The extraordinary score, by Michael Friedman (whose Bloody Bloody Andrew Jackson played on Broadway in 2010), references everything from sixties-era Motown, late seventies punk, and early eighties rap, all the while beautifully evoking the characters’ heartbreak and loneliness. (The production was conceived and directed by Daniel Aukin; the musical’s book was written by Itamar Moses.)

For the most part, local reviews have been ecstatic. The Dallas Morning News’ Nancy Churnin wrote, “The Fortress of Solitude breaks every musical rule except this: It grabs you and never lets go. You walk out transformed by seeing a mirror of your humanity in souls you thought you’d never understand, with Michael Friedman’s melodies thrumming in your heart.”

So has Dallas Theater Center—arguably the most exciting theater company in the state—just world premiered the best new American musical in years?

The show certainly seems like the culmination of the company’s laudable, if not always successful recent attempts at raising its national profile.

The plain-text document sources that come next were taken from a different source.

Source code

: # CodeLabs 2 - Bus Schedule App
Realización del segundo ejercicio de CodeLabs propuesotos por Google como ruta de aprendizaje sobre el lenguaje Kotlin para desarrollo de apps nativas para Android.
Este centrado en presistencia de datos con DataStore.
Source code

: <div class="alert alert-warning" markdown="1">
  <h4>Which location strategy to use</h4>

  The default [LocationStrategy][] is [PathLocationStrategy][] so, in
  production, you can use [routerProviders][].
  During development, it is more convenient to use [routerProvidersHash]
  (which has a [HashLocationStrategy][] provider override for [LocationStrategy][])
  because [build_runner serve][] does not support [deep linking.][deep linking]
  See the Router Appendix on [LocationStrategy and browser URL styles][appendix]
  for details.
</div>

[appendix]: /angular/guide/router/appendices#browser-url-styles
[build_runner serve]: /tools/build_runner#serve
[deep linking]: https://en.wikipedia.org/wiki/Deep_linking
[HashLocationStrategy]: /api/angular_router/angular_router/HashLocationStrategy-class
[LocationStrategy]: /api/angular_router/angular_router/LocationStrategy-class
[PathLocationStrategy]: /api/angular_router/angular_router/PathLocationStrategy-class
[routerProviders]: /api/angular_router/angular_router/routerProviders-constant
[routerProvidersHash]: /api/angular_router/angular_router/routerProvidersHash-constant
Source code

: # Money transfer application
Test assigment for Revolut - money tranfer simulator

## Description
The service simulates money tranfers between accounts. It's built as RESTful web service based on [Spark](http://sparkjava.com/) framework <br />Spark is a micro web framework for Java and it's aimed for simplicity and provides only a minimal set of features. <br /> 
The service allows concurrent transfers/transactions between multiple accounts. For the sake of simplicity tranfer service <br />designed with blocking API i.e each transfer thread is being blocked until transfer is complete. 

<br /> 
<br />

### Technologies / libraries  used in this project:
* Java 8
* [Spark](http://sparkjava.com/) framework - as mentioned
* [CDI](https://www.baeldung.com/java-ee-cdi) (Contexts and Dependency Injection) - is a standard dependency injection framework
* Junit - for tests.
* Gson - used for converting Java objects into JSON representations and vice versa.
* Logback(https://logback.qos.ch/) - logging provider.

Since taking over in 2007, artistic director Kevin Moriarity has made a push for more world premieres; he’s also commissioned new work from rising star playwrights like Rajiv Joseph (Bengal Tiger at the Baghdad Zoo) and Kristoffer Diaz (The Elaborate Entrance of Chad Deity).

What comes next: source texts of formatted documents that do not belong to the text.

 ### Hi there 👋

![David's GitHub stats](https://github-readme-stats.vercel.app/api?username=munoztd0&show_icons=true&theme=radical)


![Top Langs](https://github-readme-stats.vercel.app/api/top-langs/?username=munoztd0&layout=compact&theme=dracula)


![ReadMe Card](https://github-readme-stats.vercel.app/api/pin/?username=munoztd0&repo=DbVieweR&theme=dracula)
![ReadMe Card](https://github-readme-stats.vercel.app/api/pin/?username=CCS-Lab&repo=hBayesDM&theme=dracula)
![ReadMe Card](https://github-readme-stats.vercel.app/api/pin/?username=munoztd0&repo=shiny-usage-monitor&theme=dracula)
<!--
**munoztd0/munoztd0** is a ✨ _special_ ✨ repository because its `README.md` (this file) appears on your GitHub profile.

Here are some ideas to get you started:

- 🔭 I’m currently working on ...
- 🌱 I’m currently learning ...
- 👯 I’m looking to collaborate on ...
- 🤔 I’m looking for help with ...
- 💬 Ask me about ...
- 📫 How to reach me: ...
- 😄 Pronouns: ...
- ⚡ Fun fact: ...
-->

But the company’s most audacious new efforts haven’t quite clicked: A world-premiere musical based on Edna Ferber’s Giant felt overlong and sappy (it went on to play at the Public Theater in New York, where it received mostly mixed reviews); last summer’s big-budget musical Fly—yet another riff on the Peter Pan story, this time from the perspective of Wendy—proved a hazy blur of overproduced special effects and forgettable girl-power anthems (no additional productions have since been announced). 

The Fortress of Solitude feels like a vast leap beyond anything they’ve done before—and a rare case in contemporary theater where ambition is wedded to flesh-and-blood emotion. (I’m pretty sure I wasn’t the only one in the crowd wiping away tears by the end.) The set design, by Eugene Lee, evokes an entire Brooklyn neighborhood eco-system with a minimum of visual fuss. The performances are uniformly strong, with particular props to Kevin Mambo, who plays Mingus’ once-famous soul-singer father.

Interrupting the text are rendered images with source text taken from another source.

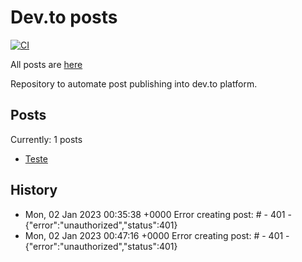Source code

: # Dev.to posts

[![CI](https://github.com/carecone/dev-to-blog/actions/workflows/changed.yml/badge.svg)](https://github.com/carecone/dev-to-blog/actions/workflows/changed.yml)

All posts are [here](https://dev.to/carecone)

Repository to automate post publishing into dev.to platform.

## Posts

Currently: 1 posts

* [Teste]()

## History

* Mon, 02 Jan 2023 00:35:38 +0000 Error creating post: # - 401 - {"error":"unauthorized","status":401}
* Mon, 02 Jan 2023 00:47:16 +0000 Error creating post: # - 401 - {"error":"unauthorized","status":401}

As to whether it’s the game-changer the company has clearly been chasing after—the kind of production that establishes Dallas Theater Center as a national hotbed for major new work—much remains to be seen. From Dallas, it will next play at the off-Broadway Public Theater in New York, during its 2014-15. (The specific dates have yet to be determined.) And since it’s technically still work-in-progress, the New York version may differ from the one playing here in Dallas. (In considering tweaks, the creators might want to take heed to KERA critic Jerome Weeks’ apt observation, in his otherwise favorable review: “The first act is way long, the second act a condensed blur.”) Whether it makes the leap to Broadway – and into the repertory of new American musicals – will depend entirely on its reception there.

The Fortress of Solitude runs at the Dallas Theater Center through April 6.